I know there are a couple of similar questions out there (like this one for example: CouchDB - trigger code when creating or updating document) which refer to "update handlers" in CouchDB but I have not been able to see how they solve the issue;

  • Each time a new document is created in my CouchDB database I want to add a timestamp
  • I've created an update handler in _design/updatehandlers and verified that it gets called:

    "timestampadd" : "function(doc,req) {
    if (!doc) { 
        if ( req.id) { 
            return [{_id : req.id, timestamp : new Date().getTime()}];
        }
        return [null,'added empty'];
    }
    doc.timestamp = new Date().getTime(); 
    return [doc,'added at ' + doc.timestamp];
    }"
    

My question is this; How do can I use this function when creating a new document in the database, i.e. one which I would normally create by doing a POST to

    http://mycouchdb:5984/test_db

where I want couchdb to create an _id for me (see for example: http://docs.cloudant.com/tutorials/crud/index.html#create)?

If I follow the documentation to do it (in Python in this example) I would issue a Post like so;

   requests.post("http://mycouchdb:5984/test_db/_design/updatehandlers/_update/timestampadd",headers={'Content-type':'application/json'},data='{"foo":"bar"})

but here the update function timestampadd takes the "doc==null && req.id==null path, obviously, since the document has not yet been created and I didn't specify an ID. This leads me to believe that the update function can only be invoked on an existing document, despite what the documentation seems to imply, or am I wrong?

I can invoke the update on an existing document and add the timestamp without any trouble, that works well, but the issue here was to add a timestamp as the document is created.

Is that even possible..?

È stato utile?

Soluzione

Yes you can do that with an update handler.
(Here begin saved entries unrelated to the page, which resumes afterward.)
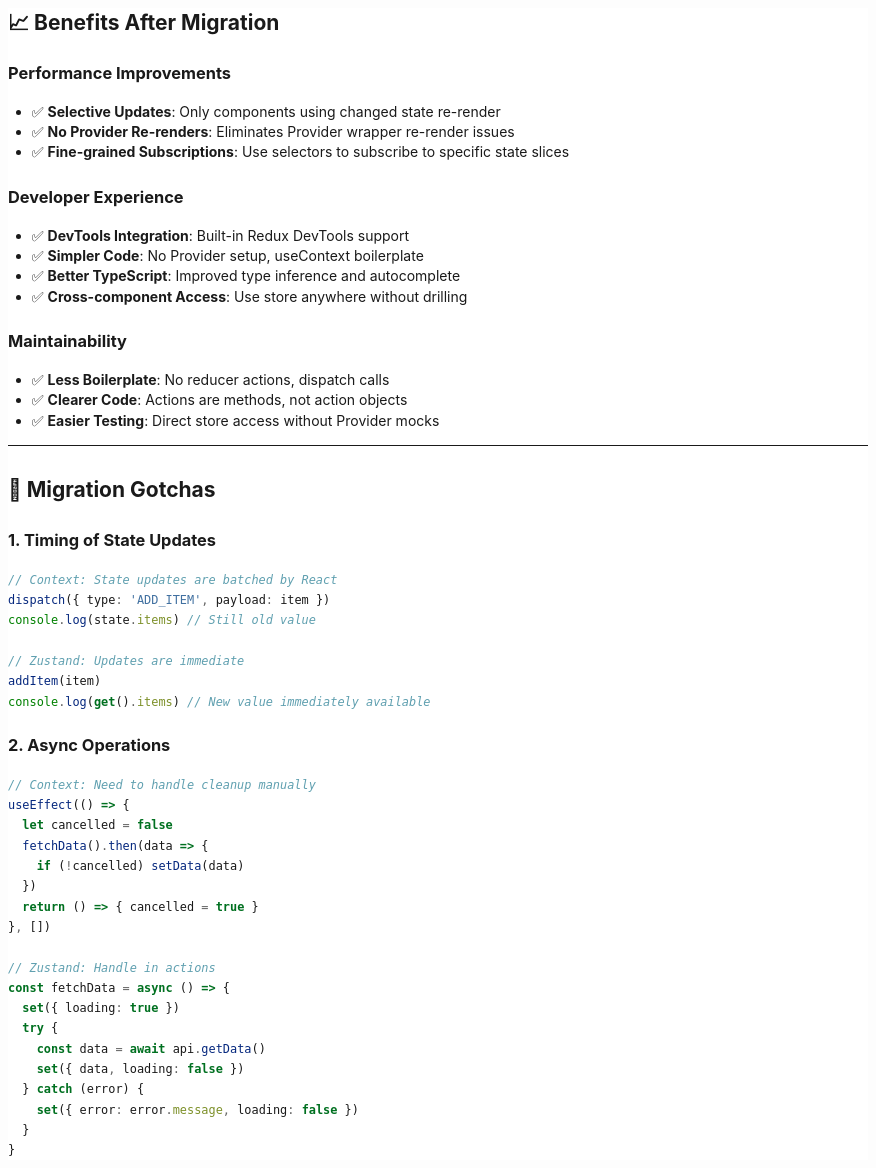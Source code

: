 
## 📈 Benefits After Migration

### Performance Improvements
- ✅ **Selective Updates**: Only components using changed state re-render
- ✅ **No Provider Re-renders**: Eliminates Provider wrapper re-render issues  
- ✅ **Fine-grained Subscriptions**: Use selectors to subscribe to specific state slices

### Developer Experience  
- ✅ **DevTools Integration**: Built-in Redux DevTools support
- ✅ **Simpler Code**: No Provider setup, useContext boilerplate
- ✅ **Better TypeScript**: Improved type inference and autocomplete
- ✅ **Cross-component Access**: Use store anywhere without drilling

### Maintainability
- ✅ **Less Boilerplate**: No reducer actions, dispatch calls
- ✅ **Clearer Code**: Actions are methods, not action objects
- ✅ **Easier Testing**: Direct store access without Provider mocks

---

## 🚨 Migration Gotchas

### 1. Timing of State Updates
```typescript
// Context: State updates are batched by React
dispatch({ type: 'ADD_ITEM', payload: item })
console.log(state.items) // Still old value

// Zustand: Updates are immediate
addItem(item)
console.log(get().items) // New value immediately available
```

### 2. Async Operations
```typescript
// Context: Need to handle cleanup manually
useEffect(() => {
  let cancelled = false
  fetchData().then(data => {
    if (!cancelled) setData(data)
  })
  return () => { cancelled = true }
}, [])

// Zustand: Handle in actions
const fetchData = async () => {
  set({ loading: true })
  try {
    const data = await api.getData()
    set({ data, loading: false })
  } catch (error) {
    set({ error: error.message, loading: false })
  }
}
```
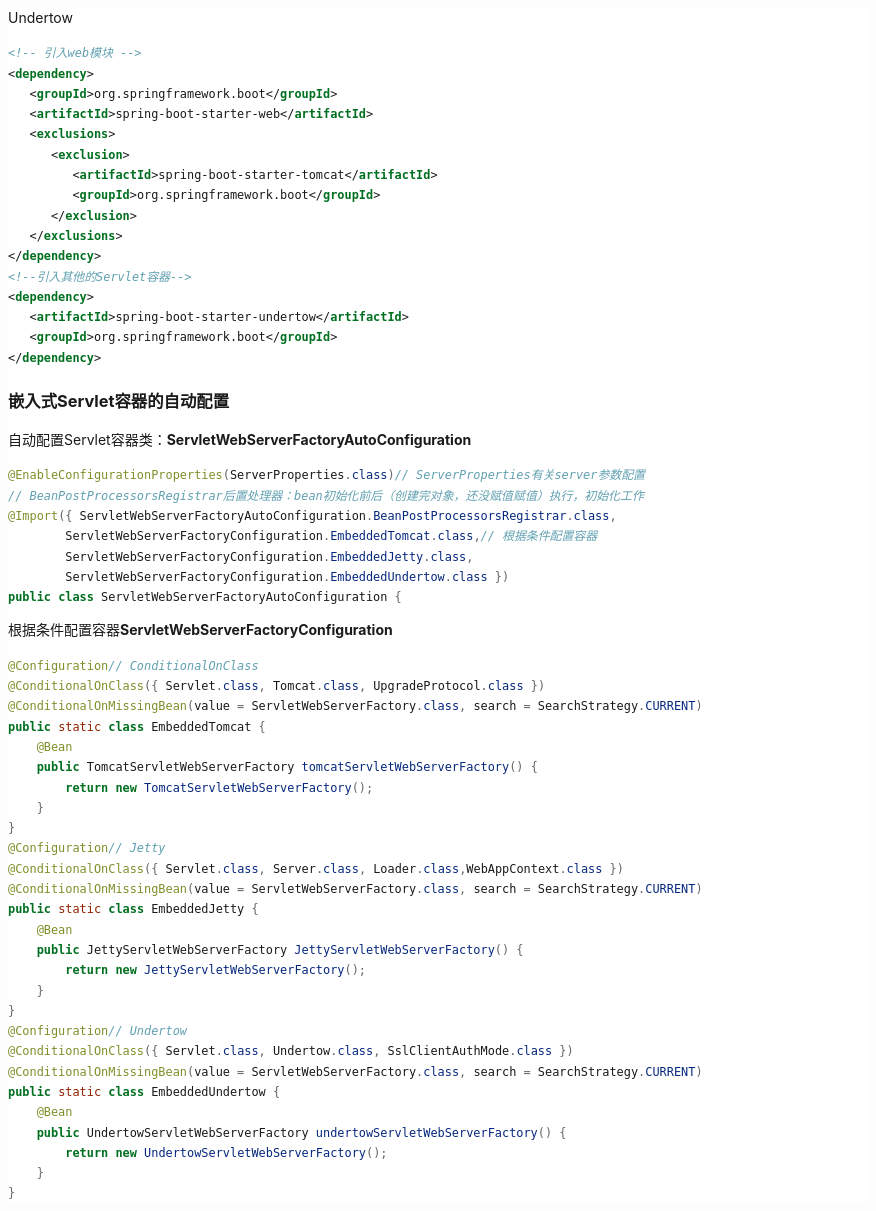Undertow

```xml
<!-- 引入web模块 -->
<dependency>
   <groupId>org.springframework.boot</groupId>
   <artifactId>spring-boot-starter-web</artifactId>
   <exclusions>
      <exclusion>
         <artifactId>spring-boot-starter-tomcat</artifactId>
         <groupId>org.springframework.boot</groupId>
      </exclusion>
   </exclusions>
</dependency>
<!--引入其他的Servlet容器-->
<dependency>
   <artifactId>spring-boot-starter-undertow</artifactId>
   <groupId>org.springframework.boot</groupId>
</dependency>
```

### 嵌入式Servlet容器的自动配置

自动配置Servlet容器类：**ServletWebServerFactoryAutoConfiguration**

```java
@EnableConfigurationProperties(ServerProperties.class)// ServerProperties有关server参数配置
// BeanPostProcessorsRegistrar后置处理器：bean初始化前后（创建完对象，还没赋值赋值）执行，初始化工作
@Import({ ServletWebServerFactoryAutoConfiguration.BeanPostProcessorsRegistrar.class,
		ServletWebServerFactoryConfiguration.EmbeddedTomcat.class,// 根据条件配置容器
		ServletWebServerFactoryConfiguration.EmbeddedJetty.class,
		ServletWebServerFactoryConfiguration.EmbeddedUndertow.class })
public class ServletWebServerFactoryAutoConfiguration {
```

根据条件配置容器**ServletWebServerFactoryConfiguration**

```java
@Configuration// ConditionalOnClass
@ConditionalOnClass({ Servlet.class, Tomcat.class, UpgradeProtocol.class })
@ConditionalOnMissingBean(value = ServletWebServerFactory.class, search = SearchStrategy.CURRENT)
public static class EmbeddedTomcat {
    @Bean
    public TomcatServletWebServerFactory tomcatServletWebServerFactory() {
        return new TomcatServletWebServerFactory();
    }
}
@Configuration// Jetty
@ConditionalOnClass({ Servlet.class, Server.class, Loader.class,WebAppContext.class })
@ConditionalOnMissingBean(value = ServletWebServerFactory.class, search = SearchStrategy.CURRENT)
public static class EmbeddedJetty {
    @Bean
    public JettyServletWebServerFactory JettyServletWebServerFactory() {
        return new JettyServletWebServerFactory();
    }
}
@Configuration// Undertow
@ConditionalOnClass({ Servlet.class, Undertow.class, SslClientAuthMode.class })
@ConditionalOnMissingBean(value = ServletWebServerFactory.class, search = SearchStrategy.CURRENT)
public static class EmbeddedUndertow {
    @Bean
    public UndertowServletWebServerFactory undertowServletWebServerFactory() {
        return new UndertowServletWebServerFactory();
    }
}
```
You're on the right track. Here are the 3 cases:

Create a doc without specifying an id

The path taken is !doc && !req.id. That's your example. Instead of returning null, you should build a new document and return it. You can use req.uuid to populate the _id. For instance:

return [{_id : req.uuid, timestamp : new Date().getTime()}, 'created new doc'];

Create a doc with a given id

The path taken is !doc && req.id. You got this one right.

Update an existing doc

The path taken is doc. You got this one right.

Altri suggerimenti

Thanks to Simon for pointing me in the right direction. This was the script I ended up using;

function(doc,req) { 
   if (!doc) { 
       var new_doc = {}; 
       if ( req.id) { 
           new_doc._id = req.id; 
       } else { 
            new_doc._id = req.uuid; 
       } 
       new_doc.timestamp = new Date().getTime(); 
       new_doc.body = eval('(' + req.body + ')'); 
       return [new_doc,'added new']; 
   } 
   doc.timestamp = new Date().getTime(); return [doc,'updated'];
 }

Notice that I had to add an "eval" with the body passed in through the request to add the contents of the new document to the ones provided by the caller.